■ **Work required**:
Look through the entries below and count the lines that contain "Intención". Reply with that number only.
Input START
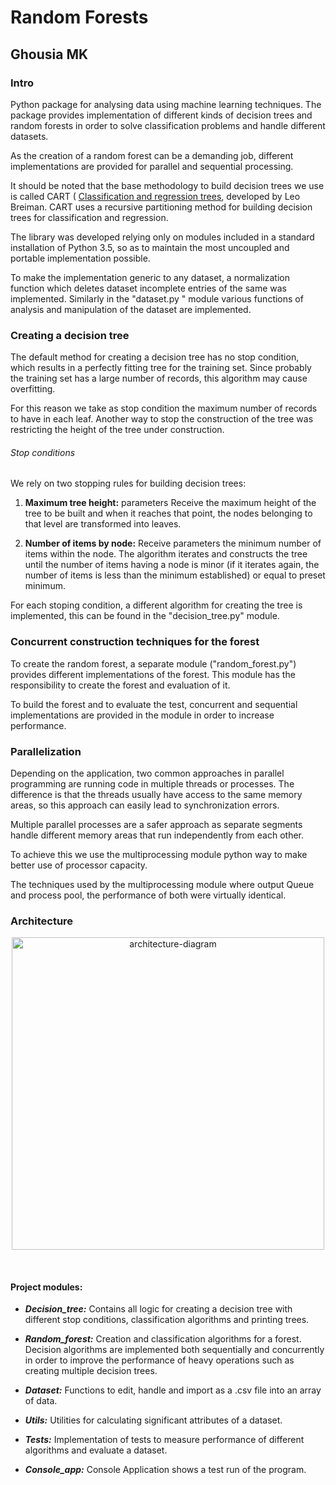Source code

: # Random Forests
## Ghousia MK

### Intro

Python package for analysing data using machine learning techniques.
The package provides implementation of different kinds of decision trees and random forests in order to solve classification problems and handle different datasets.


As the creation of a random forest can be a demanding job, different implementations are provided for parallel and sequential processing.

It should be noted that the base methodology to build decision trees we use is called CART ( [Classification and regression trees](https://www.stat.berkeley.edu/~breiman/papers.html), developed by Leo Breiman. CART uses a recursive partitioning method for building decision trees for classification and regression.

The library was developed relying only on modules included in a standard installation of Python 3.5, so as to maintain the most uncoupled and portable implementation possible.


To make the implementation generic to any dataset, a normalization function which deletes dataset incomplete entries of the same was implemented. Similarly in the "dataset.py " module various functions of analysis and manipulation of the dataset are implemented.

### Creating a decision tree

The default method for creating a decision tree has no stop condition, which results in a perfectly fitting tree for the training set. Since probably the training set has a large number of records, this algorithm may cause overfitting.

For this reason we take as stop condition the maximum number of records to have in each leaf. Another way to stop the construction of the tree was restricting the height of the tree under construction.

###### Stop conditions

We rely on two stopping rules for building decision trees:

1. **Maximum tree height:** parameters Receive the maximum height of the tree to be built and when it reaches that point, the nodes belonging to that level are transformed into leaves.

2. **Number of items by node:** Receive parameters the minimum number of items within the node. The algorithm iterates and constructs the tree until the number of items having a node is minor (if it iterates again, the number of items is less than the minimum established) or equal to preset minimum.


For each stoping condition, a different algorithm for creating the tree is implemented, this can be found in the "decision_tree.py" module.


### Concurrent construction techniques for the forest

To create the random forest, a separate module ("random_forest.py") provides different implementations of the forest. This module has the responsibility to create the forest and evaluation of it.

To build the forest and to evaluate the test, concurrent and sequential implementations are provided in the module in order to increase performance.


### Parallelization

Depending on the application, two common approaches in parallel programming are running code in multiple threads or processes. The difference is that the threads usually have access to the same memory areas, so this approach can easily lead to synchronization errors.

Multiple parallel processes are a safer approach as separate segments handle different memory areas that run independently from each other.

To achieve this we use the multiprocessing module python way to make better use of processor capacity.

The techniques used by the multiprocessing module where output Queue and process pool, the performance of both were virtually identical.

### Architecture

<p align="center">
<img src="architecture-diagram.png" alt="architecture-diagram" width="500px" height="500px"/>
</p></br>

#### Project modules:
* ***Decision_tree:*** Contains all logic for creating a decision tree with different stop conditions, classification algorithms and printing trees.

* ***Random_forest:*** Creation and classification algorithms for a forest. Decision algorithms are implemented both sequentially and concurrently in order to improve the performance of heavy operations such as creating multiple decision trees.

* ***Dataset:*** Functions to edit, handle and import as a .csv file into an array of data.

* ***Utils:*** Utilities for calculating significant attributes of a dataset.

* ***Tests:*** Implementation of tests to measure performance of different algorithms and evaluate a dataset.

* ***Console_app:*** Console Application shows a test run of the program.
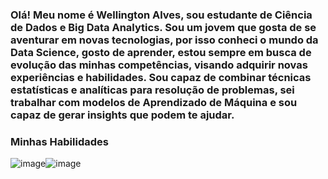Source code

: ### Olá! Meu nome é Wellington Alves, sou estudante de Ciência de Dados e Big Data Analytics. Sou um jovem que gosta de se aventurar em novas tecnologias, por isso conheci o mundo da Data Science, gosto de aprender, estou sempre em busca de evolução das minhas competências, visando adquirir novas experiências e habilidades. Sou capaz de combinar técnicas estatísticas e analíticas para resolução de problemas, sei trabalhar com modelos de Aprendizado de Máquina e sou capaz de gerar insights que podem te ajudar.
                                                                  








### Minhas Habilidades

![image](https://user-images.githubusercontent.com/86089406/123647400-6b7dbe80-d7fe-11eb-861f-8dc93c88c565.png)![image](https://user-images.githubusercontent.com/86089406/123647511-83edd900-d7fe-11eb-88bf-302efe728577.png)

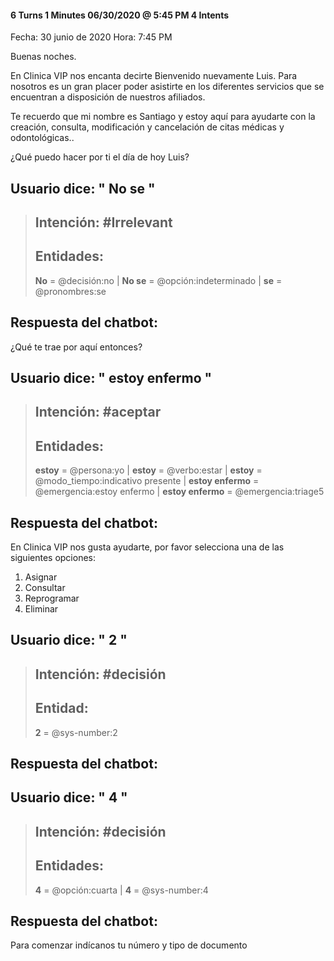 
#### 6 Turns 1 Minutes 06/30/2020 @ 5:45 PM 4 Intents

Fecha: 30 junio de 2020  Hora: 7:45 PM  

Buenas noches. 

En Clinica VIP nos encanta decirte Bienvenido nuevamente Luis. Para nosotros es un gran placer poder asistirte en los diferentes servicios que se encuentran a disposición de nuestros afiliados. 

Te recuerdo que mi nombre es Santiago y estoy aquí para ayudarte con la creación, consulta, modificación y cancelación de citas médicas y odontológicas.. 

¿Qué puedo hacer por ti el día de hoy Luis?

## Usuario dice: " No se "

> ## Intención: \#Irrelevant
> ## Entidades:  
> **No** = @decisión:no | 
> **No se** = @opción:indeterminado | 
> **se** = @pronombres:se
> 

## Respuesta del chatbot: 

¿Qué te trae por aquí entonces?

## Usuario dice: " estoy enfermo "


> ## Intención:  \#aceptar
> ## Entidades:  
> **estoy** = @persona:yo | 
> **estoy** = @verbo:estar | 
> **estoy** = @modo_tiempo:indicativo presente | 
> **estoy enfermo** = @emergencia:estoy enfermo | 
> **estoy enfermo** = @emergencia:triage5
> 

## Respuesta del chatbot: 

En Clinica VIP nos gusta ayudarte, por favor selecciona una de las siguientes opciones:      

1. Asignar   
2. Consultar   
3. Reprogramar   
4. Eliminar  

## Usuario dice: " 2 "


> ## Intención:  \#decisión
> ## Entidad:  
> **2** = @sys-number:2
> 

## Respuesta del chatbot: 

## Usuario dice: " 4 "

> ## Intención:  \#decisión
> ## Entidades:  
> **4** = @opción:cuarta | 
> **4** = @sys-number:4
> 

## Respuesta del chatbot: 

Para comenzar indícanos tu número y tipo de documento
Input END
■ **Task solution**:
4